The Moss family has farmed Manor Farm for 150 years and is a highly respected local family. They’re just about to start the process of ensuring the farm and business move smoothly from one generation to another. They might wish to avoid the fate of a neighbouring farm, which is now on the market following family disagreements arising from not having followed a succession-plan process. A number of recent studies have shown that farms lacking proper succession planning are less likely to survive in the future. There’s little more disincentivising and disengaging for the younger farmer than not knowing what his parents or grandparents have in mind, and feeling they have no input into the strategic direction of the business. So what are the key components of succession planning?
Think about succession planning early: hasty succession-planning created under pressure can lead to family disagreements. A good plan allows you to anticipate and prepare for future events, and will take into account retirement incomes, support for incoming generations, motivation and off-farm alternatives for children who don’t want to pursue farming.
An ongoing process
It’s no good agreeing a plan and then forgetting about it: it needs to be a regular item on the family agenda. Over time, circumstances change, and new additions to the family, marriages, divorces, deaths and other changes, all necessitate a review of the plan. So even if you think nothing’s changed, ensure the matter is discussed at regular intervals – ideally yearly and definitely once every three years.
Communication and involvement
A smooth transition will be borne out of agreement and discussion by the core family group. Conversely, the lack of discussion will cause poor communication between generations, leading to mistrust – and in the worst cases, litigation. The start of any planning should be a family meeting (sometimes with the use of an external facilitator), where individual members can express their views on the family’s goals and ambitions, and where everyone is valued and knows what each member wants for the future.
Though these decisions are for the family to make, it’s vital that professionals – solicitors, accountants and land agents – are involved at the appropriate stages. This will ensure all relevant factors have been taken into account, and they can bring up options and ideas not considered by the family. It also allows for a less emotional and more detached approach to the decision-making process, and ensures any planning doesn’t produce any unforeseen consequences which may have tax or other implications.

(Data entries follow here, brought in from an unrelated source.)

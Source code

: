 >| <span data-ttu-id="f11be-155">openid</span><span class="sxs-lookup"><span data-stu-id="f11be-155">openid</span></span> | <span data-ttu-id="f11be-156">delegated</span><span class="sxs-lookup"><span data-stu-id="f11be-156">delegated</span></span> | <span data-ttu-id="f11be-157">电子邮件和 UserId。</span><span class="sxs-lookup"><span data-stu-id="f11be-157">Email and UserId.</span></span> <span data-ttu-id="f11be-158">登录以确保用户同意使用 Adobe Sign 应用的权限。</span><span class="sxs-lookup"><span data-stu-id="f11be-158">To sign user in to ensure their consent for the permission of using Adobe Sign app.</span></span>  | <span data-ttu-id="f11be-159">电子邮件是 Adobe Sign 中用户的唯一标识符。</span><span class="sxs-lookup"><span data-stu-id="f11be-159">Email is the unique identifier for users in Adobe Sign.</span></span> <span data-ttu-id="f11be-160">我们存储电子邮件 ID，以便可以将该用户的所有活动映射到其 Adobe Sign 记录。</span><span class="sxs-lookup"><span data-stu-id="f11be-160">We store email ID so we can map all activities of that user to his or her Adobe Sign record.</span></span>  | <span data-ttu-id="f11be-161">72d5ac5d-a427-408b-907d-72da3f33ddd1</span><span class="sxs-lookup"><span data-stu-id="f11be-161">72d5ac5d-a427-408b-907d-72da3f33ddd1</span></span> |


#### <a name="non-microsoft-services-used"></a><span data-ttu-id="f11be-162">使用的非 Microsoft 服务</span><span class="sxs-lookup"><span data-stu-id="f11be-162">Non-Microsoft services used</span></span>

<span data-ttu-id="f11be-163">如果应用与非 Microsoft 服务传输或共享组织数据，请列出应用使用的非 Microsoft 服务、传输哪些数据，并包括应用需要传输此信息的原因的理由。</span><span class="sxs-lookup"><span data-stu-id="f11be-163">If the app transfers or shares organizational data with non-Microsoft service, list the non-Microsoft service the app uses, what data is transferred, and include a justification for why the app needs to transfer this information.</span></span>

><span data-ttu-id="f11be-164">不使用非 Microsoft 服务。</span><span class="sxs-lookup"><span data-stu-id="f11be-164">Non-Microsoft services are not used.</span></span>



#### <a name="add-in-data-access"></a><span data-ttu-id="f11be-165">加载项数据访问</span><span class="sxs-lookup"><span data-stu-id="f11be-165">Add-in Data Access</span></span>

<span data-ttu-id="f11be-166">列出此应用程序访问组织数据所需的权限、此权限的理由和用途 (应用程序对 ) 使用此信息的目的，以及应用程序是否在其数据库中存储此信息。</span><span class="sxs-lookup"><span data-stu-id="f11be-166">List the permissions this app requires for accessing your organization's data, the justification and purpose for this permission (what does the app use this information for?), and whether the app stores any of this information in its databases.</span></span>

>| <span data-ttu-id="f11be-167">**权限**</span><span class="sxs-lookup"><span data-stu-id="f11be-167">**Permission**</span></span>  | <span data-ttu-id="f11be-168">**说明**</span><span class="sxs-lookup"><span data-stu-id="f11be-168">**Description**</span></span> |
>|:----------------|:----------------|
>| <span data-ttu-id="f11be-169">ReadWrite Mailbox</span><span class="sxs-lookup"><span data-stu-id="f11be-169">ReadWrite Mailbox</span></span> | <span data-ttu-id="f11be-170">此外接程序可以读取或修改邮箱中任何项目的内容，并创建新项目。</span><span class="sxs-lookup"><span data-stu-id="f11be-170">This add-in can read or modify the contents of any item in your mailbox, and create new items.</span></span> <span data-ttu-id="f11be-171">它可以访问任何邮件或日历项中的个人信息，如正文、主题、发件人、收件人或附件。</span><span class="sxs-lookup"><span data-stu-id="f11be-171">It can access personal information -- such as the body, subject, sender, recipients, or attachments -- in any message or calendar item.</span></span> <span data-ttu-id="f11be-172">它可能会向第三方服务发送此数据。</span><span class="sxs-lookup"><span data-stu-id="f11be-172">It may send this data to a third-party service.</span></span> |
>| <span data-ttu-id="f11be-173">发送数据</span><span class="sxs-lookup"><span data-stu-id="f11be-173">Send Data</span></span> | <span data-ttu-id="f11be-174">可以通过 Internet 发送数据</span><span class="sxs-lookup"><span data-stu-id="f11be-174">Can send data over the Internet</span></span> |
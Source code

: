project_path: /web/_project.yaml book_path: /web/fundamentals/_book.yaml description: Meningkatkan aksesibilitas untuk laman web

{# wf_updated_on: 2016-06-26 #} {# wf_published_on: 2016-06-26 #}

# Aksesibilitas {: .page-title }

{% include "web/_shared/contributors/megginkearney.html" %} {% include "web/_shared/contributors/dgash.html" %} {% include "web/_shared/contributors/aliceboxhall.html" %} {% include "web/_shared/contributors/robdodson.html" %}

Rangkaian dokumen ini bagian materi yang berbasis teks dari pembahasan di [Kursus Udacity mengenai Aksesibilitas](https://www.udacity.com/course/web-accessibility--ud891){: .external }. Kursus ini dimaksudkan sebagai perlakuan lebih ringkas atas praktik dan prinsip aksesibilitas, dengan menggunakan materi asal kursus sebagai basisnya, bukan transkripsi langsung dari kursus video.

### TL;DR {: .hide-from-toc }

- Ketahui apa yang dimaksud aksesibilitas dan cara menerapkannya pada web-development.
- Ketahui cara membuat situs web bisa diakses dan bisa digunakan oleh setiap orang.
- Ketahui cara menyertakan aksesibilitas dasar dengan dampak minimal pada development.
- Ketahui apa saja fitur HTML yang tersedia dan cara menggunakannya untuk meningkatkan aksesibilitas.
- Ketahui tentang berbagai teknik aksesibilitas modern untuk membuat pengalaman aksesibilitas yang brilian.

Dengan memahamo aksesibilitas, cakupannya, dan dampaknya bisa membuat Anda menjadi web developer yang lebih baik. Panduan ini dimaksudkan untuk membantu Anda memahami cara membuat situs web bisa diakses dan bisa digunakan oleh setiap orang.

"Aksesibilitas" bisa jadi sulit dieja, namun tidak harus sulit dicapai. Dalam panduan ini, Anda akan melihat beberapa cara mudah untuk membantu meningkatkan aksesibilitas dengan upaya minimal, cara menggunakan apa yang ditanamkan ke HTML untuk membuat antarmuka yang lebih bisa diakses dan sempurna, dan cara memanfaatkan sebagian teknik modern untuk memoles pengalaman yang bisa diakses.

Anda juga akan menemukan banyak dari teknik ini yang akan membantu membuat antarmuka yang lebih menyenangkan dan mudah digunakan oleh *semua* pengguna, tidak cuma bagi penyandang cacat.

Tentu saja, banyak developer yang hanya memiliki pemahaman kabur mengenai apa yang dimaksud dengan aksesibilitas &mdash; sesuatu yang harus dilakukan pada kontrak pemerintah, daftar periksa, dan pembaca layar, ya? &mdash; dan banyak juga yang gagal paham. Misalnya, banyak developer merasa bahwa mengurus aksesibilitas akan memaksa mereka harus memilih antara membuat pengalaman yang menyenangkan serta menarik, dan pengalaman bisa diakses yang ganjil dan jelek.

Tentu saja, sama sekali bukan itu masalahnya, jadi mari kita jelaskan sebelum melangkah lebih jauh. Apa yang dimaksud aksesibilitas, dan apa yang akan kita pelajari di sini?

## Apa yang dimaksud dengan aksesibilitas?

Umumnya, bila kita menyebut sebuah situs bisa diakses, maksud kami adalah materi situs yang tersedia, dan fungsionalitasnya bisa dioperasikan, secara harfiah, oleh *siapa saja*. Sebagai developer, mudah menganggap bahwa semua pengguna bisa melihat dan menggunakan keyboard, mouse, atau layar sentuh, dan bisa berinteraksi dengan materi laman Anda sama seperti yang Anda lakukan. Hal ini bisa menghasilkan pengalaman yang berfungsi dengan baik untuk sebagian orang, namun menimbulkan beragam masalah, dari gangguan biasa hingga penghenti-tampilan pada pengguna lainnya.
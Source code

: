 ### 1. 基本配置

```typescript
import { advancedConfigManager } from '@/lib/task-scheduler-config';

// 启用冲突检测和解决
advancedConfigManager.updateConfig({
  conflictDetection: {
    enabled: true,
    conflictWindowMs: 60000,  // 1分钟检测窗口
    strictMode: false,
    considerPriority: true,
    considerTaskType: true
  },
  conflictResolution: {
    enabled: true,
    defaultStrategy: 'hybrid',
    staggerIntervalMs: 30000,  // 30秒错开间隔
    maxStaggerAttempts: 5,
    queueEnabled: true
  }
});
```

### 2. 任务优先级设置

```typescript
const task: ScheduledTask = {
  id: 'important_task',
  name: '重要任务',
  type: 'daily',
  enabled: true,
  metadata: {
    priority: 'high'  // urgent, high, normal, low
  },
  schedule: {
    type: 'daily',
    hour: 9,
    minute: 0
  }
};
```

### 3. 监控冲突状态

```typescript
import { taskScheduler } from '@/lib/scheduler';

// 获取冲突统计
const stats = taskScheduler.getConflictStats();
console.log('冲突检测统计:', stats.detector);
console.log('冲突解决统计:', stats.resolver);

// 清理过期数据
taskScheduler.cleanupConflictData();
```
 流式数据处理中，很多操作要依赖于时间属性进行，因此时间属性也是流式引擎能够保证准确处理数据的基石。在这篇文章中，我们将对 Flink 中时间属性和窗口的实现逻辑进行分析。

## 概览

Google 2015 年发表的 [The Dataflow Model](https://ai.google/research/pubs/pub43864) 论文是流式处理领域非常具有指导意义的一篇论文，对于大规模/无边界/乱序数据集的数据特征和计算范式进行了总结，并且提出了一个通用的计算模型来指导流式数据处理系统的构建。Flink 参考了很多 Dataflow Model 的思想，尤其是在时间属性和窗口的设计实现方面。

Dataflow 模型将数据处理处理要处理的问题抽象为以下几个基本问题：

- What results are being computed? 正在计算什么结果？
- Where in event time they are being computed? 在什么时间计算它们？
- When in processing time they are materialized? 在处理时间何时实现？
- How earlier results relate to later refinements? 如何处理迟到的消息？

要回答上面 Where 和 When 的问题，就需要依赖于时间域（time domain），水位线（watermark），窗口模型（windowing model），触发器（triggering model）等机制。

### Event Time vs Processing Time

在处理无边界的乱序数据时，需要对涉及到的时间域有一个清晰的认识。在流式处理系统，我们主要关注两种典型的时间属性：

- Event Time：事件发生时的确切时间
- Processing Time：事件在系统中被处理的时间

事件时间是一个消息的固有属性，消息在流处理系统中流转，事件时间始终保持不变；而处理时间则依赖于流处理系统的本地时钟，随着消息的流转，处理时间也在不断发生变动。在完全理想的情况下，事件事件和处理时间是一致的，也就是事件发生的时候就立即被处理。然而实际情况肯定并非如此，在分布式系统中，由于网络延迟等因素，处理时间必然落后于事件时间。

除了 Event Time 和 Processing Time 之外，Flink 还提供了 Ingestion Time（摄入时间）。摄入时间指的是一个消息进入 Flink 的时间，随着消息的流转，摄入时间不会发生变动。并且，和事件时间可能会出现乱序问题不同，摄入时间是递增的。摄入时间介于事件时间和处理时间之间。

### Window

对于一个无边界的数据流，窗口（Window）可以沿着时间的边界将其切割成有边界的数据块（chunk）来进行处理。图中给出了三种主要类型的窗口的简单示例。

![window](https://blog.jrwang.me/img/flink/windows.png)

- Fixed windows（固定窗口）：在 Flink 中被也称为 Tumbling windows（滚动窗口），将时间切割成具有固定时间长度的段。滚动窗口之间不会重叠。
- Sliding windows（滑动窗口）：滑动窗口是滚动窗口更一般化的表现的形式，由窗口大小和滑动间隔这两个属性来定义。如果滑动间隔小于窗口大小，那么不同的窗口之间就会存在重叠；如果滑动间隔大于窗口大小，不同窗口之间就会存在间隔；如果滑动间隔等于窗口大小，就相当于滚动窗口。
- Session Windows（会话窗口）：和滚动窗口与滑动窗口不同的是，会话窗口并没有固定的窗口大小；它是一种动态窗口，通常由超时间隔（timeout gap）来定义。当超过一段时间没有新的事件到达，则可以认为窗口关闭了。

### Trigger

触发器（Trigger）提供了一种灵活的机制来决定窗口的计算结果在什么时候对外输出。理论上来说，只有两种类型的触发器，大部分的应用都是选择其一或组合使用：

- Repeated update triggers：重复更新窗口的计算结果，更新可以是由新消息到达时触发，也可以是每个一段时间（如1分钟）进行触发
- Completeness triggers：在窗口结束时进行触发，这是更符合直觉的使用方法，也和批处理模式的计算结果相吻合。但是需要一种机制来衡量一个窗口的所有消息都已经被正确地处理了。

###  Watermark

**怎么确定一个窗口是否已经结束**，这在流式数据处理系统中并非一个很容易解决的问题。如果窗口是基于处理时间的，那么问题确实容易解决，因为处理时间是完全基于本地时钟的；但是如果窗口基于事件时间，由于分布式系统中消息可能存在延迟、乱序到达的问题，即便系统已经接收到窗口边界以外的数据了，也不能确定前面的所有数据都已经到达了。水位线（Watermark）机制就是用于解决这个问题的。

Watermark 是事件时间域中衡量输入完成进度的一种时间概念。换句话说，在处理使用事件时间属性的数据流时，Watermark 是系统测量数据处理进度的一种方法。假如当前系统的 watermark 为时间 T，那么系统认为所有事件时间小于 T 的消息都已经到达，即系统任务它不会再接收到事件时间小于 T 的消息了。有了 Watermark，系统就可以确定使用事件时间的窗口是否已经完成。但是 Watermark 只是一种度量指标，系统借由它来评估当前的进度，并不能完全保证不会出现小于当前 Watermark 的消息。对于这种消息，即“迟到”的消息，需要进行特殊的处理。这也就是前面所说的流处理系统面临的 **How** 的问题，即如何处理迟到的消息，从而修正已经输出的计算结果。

Owning the farm or running it?
The ownership of the farm and the running of it as a business are two different things and there’s no need for one to mirror the other. Sometimes the separation of the two entities will allow greater flexibility to plan for the future, and meet the aspirations of those family members not directly involved in farming, as well as those who are. As for the Moss family, they have now had several successful meetings, engaging all generations of the family and a plan has been produced with appropriate input from the professionals. I’m confident that Manor Farm will remain a successful business owned by the Moss family for several
generations to come. Can you say the same about the farming business you’re involved in?